The operation of heavy lifting equipment close to the current evaporator fleet and chemical storage facility clearly poses some risk. However, cranage will be required irrespective of the construction method and the number of crane lifts required will be significantly reduced with a large module approach – the modules being handled by an inherently safer gantry system. Therefore the off-site fabrication method actually leads to safer on-site lifting conditions and a corresponding reduction in risk, with less lifting operations both crane collapse and conventional safety assessments proving easier to make.

Building the Building

Fabricating large modules and slotting them into a concrete cell structure reduces but does not eliminate the need for cranes to be used during construction, to move incoming supplies and assist in handling equipment. In investigating different options for the cranes the project team identified the potential to use two self-erecting tower cranes as opposed to the ‘traditional’ tower cranes commonly used at Sellafield site.

The ballast on self-erecting tower cranes remain close to ground level, thus reducing the consequence of any impact on an adjacent building in the unlikely event of a crane collapse. In addition, stringent lifting requirements have been imposed (including wirelessly connected anti-collision and zoning systems) to minimise the consequence on adjacent facilities from dropped loads or clashing. The majority of lifts are limited to 2 tonnes however in some instances managed lifts of upto 4.8 tonnes are permitted.

As the decision to build large modules off-site brought new risks to manage in terms of module transport, the decision to use self-erecting tower cranes with restricted lifting capacity led to a review of how to manage the casting of the concrete structure.

These limits on lifting using the self-erecting tower cranes meant that a different approach to shuttering for the structure had to be found. Again learning from others was investigated and an approach used in high-rise applications, a self-climbing formwork system, is being used.

A simple worked example

Due to the proximity of construction activities to other existing facilities the next stage was to consider how the construction could impinge on these targets and what the ‘worst case’ consequence was on that facility and how damage could occur. This led to a developing series of construction assessments which identified the significance of individual fault scenarios and identified the protective measures available to prevent/minimize the impact of each fault. Collapse radius drawings were developed for different cranes in different set-up positions which when used in conjunction with data on crane lifting capacities allowed for the identification of optimum (least risk) construction methods.

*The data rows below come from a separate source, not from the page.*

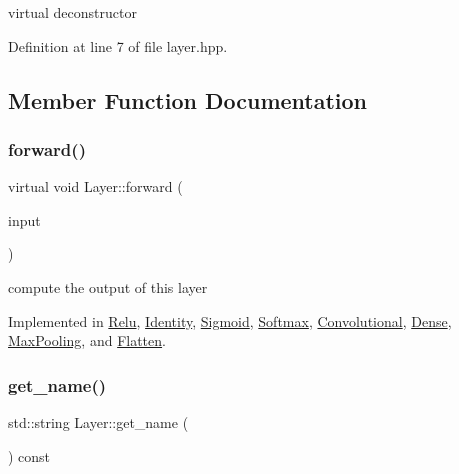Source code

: virtual deconstructor 



Definition at line 7 of file layer.\+hpp.



\subsection{Member Function Documentation}
\mbox{\label{class_layer_ac0b116d692ea457f8e7c0f79f7159004}} 
\subsubsection{\texorpdfstring{forward()}{forward()}}
{\footnotesize\ttfamily virtual void Layer\+::forward (\begin{DoxyParamCaption}\item[{std\+::vector$<$ Eigen\+::\+Matrix\+Xd $>$}]{input }\end{DoxyParamCaption})\hspace{0.3cm}{\ttfamily [pure virtual]}}



compute the output of this layer 



Implemented in \hyperlink{class_relu_affdc902d266350bc024e31836fa2395b}{Relu}, \hyperlink{class_identity_af202a7a325b2db8939e00673877c6b2e}{Identity}, \hyperlink{class_sigmoid_adc63e77cbdcd74d1d4c452514a173c69}{Sigmoid}, \hyperlink{class_softmax_a50805d8a6bc976b1ce73c3d87e1a2d5c}{Softmax}, \hyperlink{class_convolutional_ae52748139bd1a17a77525290086d8ad8}{Convolutional}, \hyperlink{class_dense_a8352bde317b3f33c033a36ce9b9e3c0e}{Dense}, \hyperlink{class_max_pooling_ae8556d4b6e3b583d02386b9b71b53a80}{Max\+Pooling}, and \hyperlink{class_flatten_acc0cfdfd9736b2908dae4ccf2006df02}{Flatten}.

\mbox{\label{class_layer_a1de20564b34204c4b3e985f48c69d17f}} 
\subsubsection{\texorpdfstring{get\+\_\+name()}{get\_name()}}
{\footnotesize\ttfamily std\+::string Layer\+::get\+\_\+name (\begin{DoxyParamCaption}{ }\end{DoxyParamCaption}) const}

To stop the event in the first place the ‘normal’ controls of training, competence assessment, supervision, maintenance etc. were developed further by the use of audits and inspections to ensure what is ‘claimed’ is, in fact working. Physical controls, such as slew protection and testing of the ground conditions for the location each of the cranes (together with robustness of the crane bases and outriggers) are additional ‘strong’ controls. Lifting plans and schedules, checked against crane capability (which is de-rated to ensure extra margins of control) provide additional controls.

By continually working on the premise that all controls can fail then the potential consequence of any failure can be minimised. By designing out Tower Cranes (where the counterweight is located at the top of the crane) and using Self-Erecting Tower Cranes (where counterweights are at ground level) means that the consequence of any crane collapse is limited to the weight of the jib and crane tower itself and not the counterweight.

Summary

Although over-simplified (this actual process took a large number of months and involved safety specialists as well as construction and operational experts) this provides a flavor of the overall processes used on the project. Hazard management is not a simple once only pass at ‘identify, assess and (if you can’t eliminate) control’. The controls developed to manage the high hazards will most often cause other issues to be raised and a second, third or even fourth iteration will be needed.